- What is needed -
Please write out exactly the lines of the data below from the line holding "<td>0.0</td>" through the line holding "<td>TIP TAM CAMPING RESORT LLC</td>", and leave out the rest.

- Task inputs -

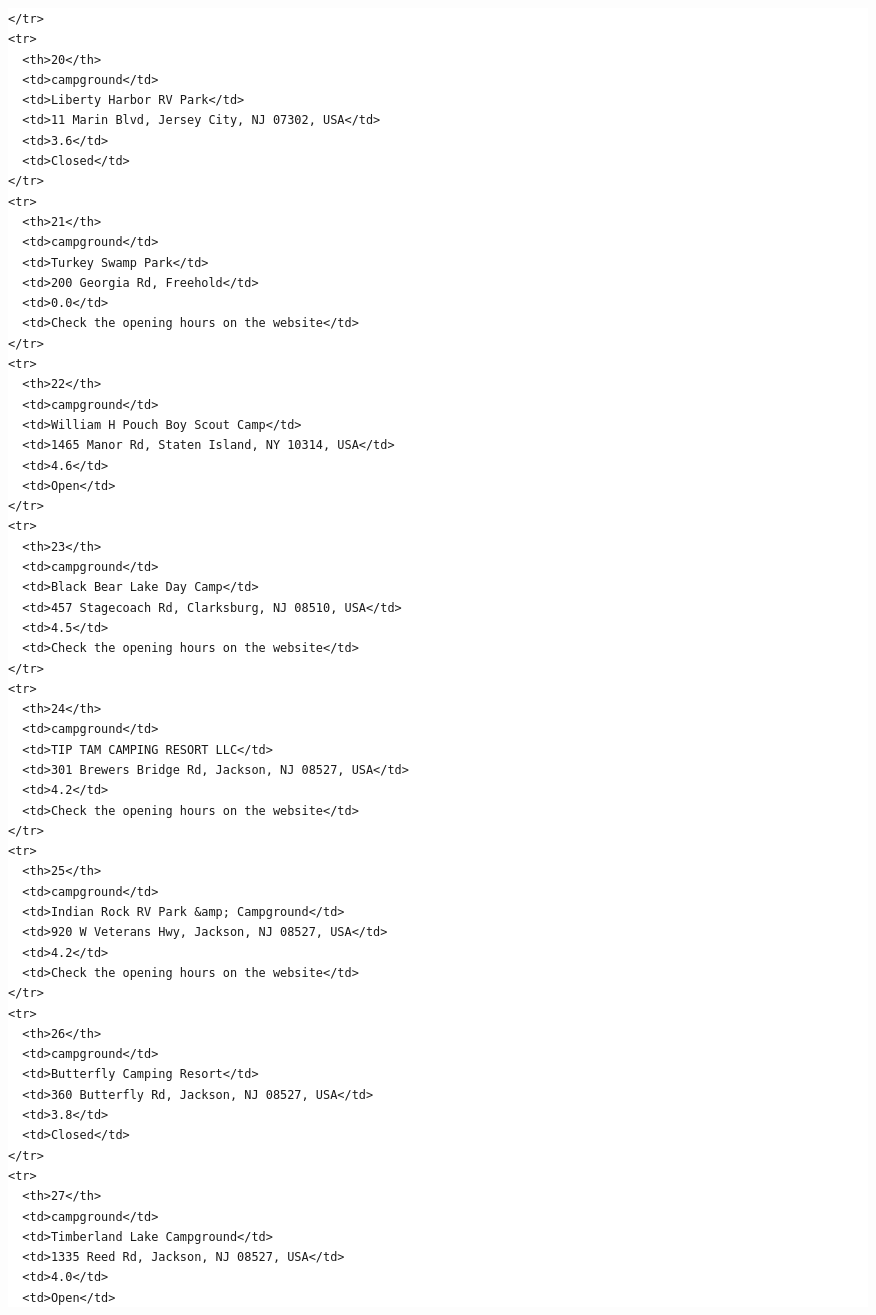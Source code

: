     </tr>
    <tr>
      <th>20</th>
      <td>campground</td>
      <td>Liberty Harbor RV Park</td>
      <td>11 Marin Blvd, Jersey City, NJ 07302, USA</td>
      <td>3.6</td>
      <td>Closed</td>
    </tr>
    <tr>
      <th>21</th>
      <td>campground</td>
      <td>Turkey Swamp Park</td>
      <td>200 Georgia Rd, Freehold</td>
      <td>0.0</td>
      <td>Check the opening hours on the website</td>
    </tr>
    <tr>
      <th>22</th>
      <td>campground</td>
      <td>William H Pouch Boy Scout Camp</td>
      <td>1465 Manor Rd, Staten Island, NY 10314, USA</td>
      <td>4.6</td>
      <td>Open</td>
    </tr>
    <tr>
      <th>23</th>
      <td>campground</td>
      <td>Black Bear Lake Day Camp</td>
      <td>457 Stagecoach Rd, Clarksburg, NJ 08510, USA</td>
      <td>4.5</td>
      <td>Check the opening hours on the website</td>
    </tr>
    <tr>
      <th>24</th>
      <td>campground</td>
      <td>TIP TAM CAMPING RESORT LLC</td>
      <td>301 Brewers Bridge Rd, Jackson, NJ 08527, USA</td>
      <td>4.2</td>
      <td>Check the opening hours on the website</td>
    </tr>
    <tr>
      <th>25</th>
      <td>campground</td>
      <td>Indian Rock RV Park &amp; Campground</td>
      <td>920 W Veterans Hwy, Jackson, NJ 08527, USA</td>
      <td>4.2</td>
      <td>Check the opening hours on the website</td>
    </tr>
    <tr>
      <th>26</th>
      <td>campground</td>
      <td>Butterfly Camping Resort</td>
      <td>360 Butterfly Rd, Jackson, NJ 08527, USA</td>
      <td>3.8</td>
      <td>Closed</td>
    </tr>
    <tr>
      <th>27</th>
      <td>campground</td>
      <td>Timberland Lake Campground</td>
      <td>1335 Reed Rd, Jackson, NJ 08527, USA</td>
      <td>4.0</td>
      <td>Open</td>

- Result for this exercise -
      <td>0.0</td>
      <td>Check the opening hours on the website</td>
    </tr>
    <tr>
      <th>22</th>
      <td>campground</td>
      <td>William H Pouch Boy Scout Camp</td>
      <td>1465 Manor Rd, Staten Island, NY 10314, USA</td>
      <td>4.6</td>
      <td>Open</td>
    </tr>
    <tr>
      <th>23</th>
      <td>campground</td>
      <td>Black Bear Lake Day Camp</td>
      <td>457 Stagecoach Rd, Clarksburg, NJ 08510, USA</td>
      <td>4.5</td>
      <td>Check the opening hours on the website</td>
    </tr>
    <tr>
      <th>24</th>
      <td>campground</td>
      <td>TIP TAM CAMPING RESORT LLC</td>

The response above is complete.